### PROBLEM
Below this line is a set of entries; quote exactly the lines from the line that contains "requests and cherry-picking)." to the line that contains "As such we hope", both lines included.

= = = = =

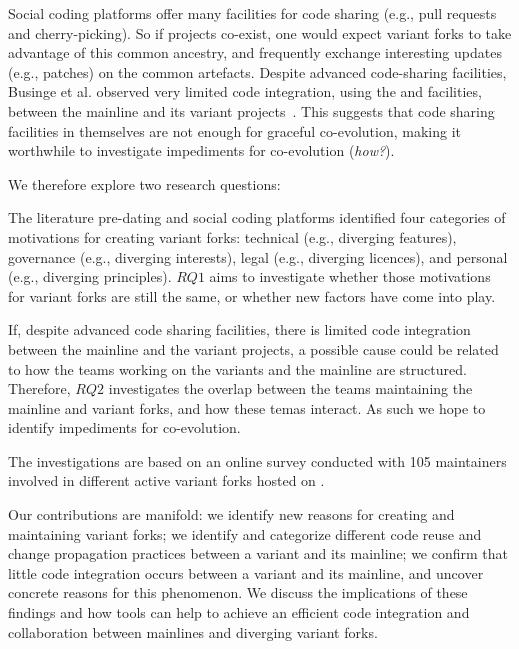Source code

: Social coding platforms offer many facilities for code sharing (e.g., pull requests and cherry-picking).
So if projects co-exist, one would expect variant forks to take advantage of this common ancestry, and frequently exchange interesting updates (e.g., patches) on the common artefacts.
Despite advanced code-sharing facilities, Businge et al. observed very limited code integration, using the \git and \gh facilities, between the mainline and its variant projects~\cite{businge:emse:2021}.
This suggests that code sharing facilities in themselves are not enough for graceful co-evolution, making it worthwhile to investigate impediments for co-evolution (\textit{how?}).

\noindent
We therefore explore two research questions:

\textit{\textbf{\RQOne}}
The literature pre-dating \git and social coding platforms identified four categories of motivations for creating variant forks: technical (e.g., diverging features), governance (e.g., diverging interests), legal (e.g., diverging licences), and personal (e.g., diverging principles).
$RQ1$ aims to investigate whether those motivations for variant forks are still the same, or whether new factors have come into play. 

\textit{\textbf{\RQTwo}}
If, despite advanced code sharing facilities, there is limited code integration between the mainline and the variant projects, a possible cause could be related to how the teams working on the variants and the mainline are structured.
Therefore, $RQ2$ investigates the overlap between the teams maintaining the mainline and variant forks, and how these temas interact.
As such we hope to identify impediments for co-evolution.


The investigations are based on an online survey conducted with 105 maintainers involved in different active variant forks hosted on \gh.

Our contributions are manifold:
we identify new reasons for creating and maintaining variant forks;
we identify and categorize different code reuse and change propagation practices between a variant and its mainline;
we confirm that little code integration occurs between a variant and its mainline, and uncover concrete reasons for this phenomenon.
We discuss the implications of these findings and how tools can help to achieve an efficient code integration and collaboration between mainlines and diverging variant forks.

= = = = =

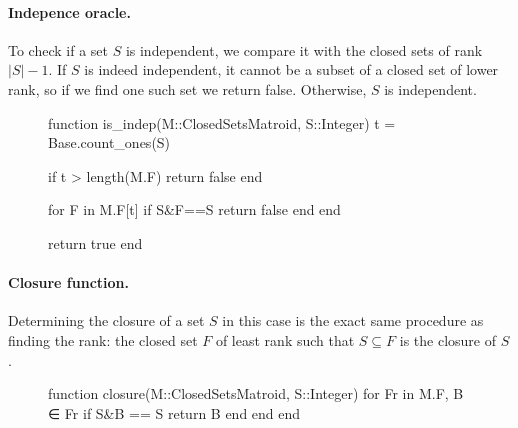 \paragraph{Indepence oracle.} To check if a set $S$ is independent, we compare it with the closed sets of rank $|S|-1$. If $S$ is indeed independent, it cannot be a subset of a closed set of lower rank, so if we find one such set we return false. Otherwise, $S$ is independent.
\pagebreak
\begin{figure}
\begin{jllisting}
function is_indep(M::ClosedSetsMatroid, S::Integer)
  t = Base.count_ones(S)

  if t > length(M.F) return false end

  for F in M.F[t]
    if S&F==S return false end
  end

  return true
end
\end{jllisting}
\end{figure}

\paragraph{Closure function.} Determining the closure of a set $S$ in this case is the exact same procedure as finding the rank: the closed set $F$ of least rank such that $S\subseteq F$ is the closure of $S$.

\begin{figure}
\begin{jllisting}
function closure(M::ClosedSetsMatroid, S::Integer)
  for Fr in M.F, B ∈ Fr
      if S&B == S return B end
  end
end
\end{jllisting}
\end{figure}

= = = = =

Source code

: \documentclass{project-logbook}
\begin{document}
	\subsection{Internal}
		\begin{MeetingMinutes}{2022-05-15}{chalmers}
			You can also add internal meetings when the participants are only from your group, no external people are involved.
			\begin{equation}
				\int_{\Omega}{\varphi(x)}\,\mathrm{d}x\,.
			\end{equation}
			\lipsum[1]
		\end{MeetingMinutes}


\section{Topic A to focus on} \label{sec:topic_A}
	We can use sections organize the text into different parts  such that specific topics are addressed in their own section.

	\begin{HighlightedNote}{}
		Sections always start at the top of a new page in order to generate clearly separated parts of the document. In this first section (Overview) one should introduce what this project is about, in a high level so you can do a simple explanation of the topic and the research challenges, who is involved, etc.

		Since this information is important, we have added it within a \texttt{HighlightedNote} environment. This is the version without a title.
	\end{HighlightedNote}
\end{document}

= = = = =

### ANSWER TO THIS PROBLEM
: Social coding platforms offer many facilities for code sharing (e.g., pull requests and cherry-picking).
So if projects co-exist, one would expect variant forks to take advantage of this common ancestry, and frequently exchange interesting updates (e.g., patches) on the common artefacts.
Despite advanced code-sharing facilities, Businge et al. observed very limited code integration, using the \git and \gh facilities, between the mainline and its variant projects~\cite{businge:emse:2021}.
This suggests that code sharing facilities in themselves are not enough for graceful co-evolution, making it worthwhile to investigate impediments for co-evolution (\textit{how?}).

\noindent
We therefore explore two research questions:

\textit{\textbf{\RQOne}}
The literature pre-dating \git and social coding platforms identified four categories of motivations for creating variant forks: technical (e.g., diverging features), governance (e.g., diverging interests), legal (e.g., diverging licences), and personal (e.g., diverging principles).
$RQ1$ aims to investigate whether those motivations for variant forks are still the same, or whether new factors have come into play. 

\textit{\textbf{\RQTwo}}
If, despite advanced code sharing facilities, there is limited code integration between the mainline and the variant projects, a possible cause could be related to how the teams working on the variants and the mainline are structured.
Therefore, $RQ2$ investigates the overlap between the teams maintaining the mainline and variant forks, and how these temas interact.
As such we hope to identify impediments for co-evolution.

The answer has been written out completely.